It is further contended by appellants that respondents, as stockholders, have no power or right to maintain this action. The lower court found, and it is not disputed, that the board of directors elected at the annual stockholders’ meeting of 1912, and each year since that time, was elected with the assistance of the meadow landowners voting the 320 shares of stock wrongfully issued to them, and that such boards of directors are, and have been, adverse to the maintaining of this action; further, that by reason of such fact no relief or assistance could have been obtained by the respondents appealing to or attempting to get such boards of directors, or the corporation, under their control, to institute and prosecute this action. The court also found that by reason of the issuing of these said certificates of stock the interest or right of the respondents to use the water belonging to the corporation has been lessened and made of smaller value, for the reason that it now necessitates a greater length of time between the dates when they, as stockholders, get water to use upon their farms than was the case prior to the issuing of such 320 certificates. These findings of the court are all amply sustained by the record and they authorize and warrant respondents in the institution of this action. There was no other means or method by which the interests and rights of the irrigation company and respondents as stockholders in the company could be protected. 10 Cyc. 967.

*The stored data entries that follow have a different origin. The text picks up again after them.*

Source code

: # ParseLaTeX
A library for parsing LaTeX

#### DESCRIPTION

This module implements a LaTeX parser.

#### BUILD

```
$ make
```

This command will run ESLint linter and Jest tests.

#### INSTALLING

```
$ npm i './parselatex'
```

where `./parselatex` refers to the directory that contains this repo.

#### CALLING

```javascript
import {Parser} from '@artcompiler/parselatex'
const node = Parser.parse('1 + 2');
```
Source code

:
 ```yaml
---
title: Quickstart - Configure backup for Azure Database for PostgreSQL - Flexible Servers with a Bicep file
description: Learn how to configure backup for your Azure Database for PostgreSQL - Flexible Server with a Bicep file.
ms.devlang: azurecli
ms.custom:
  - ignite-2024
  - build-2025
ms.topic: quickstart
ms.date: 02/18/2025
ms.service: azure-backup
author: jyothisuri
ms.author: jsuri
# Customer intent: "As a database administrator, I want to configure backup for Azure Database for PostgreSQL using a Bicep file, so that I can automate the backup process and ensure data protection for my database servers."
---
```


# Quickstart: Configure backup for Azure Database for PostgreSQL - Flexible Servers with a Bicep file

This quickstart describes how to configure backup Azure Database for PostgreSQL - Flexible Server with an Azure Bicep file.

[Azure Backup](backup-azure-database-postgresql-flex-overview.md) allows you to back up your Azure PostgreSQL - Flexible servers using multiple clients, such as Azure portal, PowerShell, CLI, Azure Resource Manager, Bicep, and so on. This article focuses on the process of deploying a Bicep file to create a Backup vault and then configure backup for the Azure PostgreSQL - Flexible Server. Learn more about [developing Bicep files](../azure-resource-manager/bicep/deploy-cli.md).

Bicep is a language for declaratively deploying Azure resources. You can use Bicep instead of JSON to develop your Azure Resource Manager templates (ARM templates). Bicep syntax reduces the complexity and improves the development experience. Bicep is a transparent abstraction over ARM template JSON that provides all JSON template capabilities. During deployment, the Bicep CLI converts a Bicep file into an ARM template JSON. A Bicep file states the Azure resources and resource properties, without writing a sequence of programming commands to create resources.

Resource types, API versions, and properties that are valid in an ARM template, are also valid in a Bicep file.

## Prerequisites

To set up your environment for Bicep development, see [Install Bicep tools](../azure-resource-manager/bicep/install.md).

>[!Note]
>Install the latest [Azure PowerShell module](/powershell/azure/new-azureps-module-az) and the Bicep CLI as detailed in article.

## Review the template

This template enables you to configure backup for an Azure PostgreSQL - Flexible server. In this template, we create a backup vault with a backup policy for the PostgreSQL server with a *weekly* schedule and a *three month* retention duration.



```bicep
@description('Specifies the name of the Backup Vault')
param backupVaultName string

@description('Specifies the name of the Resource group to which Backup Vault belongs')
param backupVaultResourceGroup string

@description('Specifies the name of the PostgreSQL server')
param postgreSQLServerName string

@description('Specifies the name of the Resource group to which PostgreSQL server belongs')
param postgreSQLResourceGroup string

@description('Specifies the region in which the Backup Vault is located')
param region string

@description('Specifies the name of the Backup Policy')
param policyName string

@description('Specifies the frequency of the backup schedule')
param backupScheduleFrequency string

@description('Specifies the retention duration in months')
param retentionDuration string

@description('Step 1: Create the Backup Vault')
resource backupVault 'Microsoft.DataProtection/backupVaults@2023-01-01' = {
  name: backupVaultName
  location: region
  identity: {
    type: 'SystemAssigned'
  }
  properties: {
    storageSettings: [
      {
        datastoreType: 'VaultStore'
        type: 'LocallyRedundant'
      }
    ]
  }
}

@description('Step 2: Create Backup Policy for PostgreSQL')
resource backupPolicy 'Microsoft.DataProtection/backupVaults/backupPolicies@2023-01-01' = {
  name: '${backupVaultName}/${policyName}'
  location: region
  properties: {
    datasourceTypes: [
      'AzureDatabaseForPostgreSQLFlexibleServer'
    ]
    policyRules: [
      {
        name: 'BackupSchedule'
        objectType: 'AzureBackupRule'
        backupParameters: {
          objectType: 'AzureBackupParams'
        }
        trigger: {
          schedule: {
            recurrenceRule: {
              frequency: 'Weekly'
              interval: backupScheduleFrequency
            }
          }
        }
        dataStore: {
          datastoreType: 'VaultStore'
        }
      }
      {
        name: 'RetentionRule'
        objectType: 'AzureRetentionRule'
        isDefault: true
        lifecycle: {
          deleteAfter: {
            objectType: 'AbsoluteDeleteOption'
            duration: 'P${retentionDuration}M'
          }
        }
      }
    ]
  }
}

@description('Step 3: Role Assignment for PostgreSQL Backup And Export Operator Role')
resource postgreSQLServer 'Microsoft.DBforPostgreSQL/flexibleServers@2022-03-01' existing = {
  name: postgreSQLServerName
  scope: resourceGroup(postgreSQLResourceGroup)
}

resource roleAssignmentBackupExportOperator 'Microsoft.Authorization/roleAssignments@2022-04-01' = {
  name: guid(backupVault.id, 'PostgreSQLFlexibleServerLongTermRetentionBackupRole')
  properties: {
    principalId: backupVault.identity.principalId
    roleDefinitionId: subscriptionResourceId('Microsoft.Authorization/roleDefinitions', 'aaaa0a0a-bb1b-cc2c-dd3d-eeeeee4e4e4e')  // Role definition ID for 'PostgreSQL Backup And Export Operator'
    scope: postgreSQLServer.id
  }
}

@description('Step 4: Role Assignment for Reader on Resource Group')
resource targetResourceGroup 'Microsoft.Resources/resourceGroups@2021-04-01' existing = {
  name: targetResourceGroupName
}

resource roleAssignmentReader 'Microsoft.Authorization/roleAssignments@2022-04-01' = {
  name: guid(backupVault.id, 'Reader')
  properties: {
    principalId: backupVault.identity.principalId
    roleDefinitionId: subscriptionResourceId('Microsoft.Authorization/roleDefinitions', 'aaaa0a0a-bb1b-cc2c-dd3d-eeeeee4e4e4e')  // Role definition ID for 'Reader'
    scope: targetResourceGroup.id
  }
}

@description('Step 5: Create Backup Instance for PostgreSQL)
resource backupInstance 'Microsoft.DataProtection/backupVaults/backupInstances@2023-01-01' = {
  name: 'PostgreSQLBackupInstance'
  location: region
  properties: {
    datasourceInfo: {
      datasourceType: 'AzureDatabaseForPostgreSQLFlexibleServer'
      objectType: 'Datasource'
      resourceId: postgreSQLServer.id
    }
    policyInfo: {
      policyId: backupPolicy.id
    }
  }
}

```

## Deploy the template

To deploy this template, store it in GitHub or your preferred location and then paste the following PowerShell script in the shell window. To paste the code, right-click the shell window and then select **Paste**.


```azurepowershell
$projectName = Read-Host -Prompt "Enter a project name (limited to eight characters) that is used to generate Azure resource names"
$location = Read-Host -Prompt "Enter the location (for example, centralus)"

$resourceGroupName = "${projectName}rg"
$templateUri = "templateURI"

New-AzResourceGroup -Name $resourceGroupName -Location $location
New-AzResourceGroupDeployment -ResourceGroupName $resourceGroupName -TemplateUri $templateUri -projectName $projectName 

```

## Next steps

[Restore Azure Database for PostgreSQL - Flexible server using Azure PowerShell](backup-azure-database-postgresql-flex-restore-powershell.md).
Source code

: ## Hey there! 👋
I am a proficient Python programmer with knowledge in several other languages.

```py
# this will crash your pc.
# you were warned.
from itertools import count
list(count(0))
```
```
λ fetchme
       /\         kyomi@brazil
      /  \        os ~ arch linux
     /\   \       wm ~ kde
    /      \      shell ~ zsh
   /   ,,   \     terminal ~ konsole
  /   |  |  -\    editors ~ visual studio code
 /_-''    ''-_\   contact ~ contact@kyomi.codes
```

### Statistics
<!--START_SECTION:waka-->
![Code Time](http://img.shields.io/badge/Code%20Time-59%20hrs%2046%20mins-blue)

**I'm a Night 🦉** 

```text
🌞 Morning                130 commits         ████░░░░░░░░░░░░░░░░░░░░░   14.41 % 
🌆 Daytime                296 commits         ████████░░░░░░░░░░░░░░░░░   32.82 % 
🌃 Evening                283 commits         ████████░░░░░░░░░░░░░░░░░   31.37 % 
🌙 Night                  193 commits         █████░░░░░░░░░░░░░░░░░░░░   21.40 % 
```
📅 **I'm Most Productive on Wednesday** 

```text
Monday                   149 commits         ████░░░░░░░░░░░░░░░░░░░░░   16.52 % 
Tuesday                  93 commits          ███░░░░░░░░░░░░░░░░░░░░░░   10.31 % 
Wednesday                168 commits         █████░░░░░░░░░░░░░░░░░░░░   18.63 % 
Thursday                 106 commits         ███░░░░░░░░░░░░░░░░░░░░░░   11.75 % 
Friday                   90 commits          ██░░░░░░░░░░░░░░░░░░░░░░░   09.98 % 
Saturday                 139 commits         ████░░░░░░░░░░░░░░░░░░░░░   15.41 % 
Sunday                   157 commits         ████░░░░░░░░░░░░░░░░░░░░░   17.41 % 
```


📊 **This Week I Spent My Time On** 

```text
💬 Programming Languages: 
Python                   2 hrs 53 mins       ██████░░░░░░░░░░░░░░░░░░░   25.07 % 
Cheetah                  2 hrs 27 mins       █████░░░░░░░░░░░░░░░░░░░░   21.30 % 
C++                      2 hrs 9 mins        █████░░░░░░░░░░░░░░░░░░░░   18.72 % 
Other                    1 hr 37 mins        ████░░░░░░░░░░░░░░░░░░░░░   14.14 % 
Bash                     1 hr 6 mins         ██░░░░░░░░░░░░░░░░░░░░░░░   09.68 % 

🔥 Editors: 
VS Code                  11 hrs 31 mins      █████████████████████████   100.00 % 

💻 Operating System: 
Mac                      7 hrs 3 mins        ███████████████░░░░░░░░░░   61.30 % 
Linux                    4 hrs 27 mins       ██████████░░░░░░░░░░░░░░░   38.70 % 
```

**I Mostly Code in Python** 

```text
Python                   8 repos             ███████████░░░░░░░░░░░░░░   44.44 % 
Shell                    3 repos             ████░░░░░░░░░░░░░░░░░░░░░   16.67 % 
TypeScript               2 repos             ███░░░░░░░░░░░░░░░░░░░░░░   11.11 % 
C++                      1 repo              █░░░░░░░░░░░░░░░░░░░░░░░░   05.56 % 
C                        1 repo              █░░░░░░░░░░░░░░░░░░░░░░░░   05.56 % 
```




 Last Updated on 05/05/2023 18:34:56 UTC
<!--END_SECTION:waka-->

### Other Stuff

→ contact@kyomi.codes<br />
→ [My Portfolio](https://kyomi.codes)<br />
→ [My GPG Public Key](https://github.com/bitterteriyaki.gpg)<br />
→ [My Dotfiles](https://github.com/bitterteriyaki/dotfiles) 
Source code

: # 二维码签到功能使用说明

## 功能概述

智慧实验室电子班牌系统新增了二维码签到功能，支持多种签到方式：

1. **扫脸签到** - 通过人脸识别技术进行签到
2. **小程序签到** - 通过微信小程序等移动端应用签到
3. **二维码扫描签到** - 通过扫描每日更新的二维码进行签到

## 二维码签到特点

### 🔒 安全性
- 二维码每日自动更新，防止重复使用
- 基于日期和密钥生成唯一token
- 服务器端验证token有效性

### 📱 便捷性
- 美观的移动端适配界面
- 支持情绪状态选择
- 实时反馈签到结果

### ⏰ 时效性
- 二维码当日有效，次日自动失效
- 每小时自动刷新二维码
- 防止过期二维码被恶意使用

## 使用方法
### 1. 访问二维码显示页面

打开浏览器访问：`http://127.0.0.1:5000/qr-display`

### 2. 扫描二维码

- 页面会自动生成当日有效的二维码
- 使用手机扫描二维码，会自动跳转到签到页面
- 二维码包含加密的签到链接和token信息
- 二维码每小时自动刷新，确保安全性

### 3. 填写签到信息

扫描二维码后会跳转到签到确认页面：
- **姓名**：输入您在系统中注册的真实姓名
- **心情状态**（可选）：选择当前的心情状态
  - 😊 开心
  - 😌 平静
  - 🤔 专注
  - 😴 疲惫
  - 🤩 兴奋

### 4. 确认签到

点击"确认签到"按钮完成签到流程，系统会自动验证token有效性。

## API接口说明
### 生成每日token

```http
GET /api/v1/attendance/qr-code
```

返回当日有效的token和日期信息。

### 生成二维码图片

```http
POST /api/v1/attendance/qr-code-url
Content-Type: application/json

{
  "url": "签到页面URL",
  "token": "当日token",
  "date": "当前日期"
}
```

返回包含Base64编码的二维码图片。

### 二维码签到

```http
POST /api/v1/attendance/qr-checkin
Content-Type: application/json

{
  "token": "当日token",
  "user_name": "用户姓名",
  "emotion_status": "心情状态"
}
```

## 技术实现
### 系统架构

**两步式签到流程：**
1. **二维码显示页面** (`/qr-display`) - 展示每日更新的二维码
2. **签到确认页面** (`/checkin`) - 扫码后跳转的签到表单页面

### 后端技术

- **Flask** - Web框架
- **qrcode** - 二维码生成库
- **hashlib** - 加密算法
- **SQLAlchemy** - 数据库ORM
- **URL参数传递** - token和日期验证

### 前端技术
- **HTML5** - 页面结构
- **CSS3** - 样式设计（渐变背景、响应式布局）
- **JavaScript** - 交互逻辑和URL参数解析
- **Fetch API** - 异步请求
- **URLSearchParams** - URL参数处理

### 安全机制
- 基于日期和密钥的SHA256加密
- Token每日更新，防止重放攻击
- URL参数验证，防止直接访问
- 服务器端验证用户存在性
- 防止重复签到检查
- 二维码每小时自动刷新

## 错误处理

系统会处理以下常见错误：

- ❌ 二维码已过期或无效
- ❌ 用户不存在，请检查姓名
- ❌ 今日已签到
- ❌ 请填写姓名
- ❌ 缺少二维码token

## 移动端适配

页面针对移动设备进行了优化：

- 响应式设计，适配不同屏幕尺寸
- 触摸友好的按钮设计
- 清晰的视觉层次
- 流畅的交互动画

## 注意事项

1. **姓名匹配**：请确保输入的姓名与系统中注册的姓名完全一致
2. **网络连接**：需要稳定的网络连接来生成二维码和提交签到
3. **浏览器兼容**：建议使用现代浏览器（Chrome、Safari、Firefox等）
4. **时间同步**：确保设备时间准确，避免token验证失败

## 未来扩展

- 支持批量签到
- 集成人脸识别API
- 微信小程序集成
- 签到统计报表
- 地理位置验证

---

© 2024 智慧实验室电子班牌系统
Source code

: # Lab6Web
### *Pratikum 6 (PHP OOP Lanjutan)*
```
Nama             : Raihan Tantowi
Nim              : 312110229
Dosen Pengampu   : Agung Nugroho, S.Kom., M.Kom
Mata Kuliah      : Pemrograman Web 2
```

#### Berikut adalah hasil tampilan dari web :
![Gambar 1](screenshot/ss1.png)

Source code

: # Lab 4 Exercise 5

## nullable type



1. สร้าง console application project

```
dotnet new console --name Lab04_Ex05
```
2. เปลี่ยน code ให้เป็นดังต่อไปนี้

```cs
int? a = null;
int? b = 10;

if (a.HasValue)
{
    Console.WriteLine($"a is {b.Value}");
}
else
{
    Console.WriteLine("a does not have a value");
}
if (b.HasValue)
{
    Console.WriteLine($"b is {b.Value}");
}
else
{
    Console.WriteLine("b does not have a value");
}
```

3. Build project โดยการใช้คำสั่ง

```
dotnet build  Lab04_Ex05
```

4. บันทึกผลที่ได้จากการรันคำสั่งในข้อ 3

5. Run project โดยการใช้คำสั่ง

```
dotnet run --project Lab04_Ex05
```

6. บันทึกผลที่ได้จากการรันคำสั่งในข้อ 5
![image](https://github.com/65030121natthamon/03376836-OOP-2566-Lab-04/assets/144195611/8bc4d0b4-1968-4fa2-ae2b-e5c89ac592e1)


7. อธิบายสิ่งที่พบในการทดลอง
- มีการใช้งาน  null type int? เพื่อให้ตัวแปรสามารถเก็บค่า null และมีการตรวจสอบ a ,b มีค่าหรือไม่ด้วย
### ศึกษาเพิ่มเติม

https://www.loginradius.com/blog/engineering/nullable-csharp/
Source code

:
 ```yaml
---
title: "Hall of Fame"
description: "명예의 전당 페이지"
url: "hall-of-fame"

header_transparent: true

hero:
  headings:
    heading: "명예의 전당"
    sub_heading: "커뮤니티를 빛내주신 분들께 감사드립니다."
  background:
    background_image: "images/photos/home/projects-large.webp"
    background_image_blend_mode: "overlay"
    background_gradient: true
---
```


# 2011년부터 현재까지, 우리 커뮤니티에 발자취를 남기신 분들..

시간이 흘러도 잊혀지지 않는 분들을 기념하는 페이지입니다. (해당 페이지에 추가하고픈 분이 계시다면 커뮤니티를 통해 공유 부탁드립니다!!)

The court further found that appellants, other than the corporation, or some of them, are now the owners of and have control of all of said 320 shares of stock; that they acquired and took the same with full knowledge of the contention of respondents and all the acts of the corporation under which, and by reason of which, the 320 shares were issued. The court, in its decree, directed the irrigation company to reconvey to the owners of the meadow lands any interest in the waters of said creeks which had been conveyed to it, thereby reinvesting them with any and all rights that the meadow land owners had, or may have had, prior to the conveyance by them to the corporation of their interest, in waters of said creeks from which the irrigation company derives water for the use of its stockholders. Therefore no advantage is taken of the appellants, and they have no just or legal cause for complaint.

The judgment of the lower court is affirmed. Appellants to pay costs.

FRICK, C. J., and McCARTY, CORFMAN and THURMAN, JJ., concur.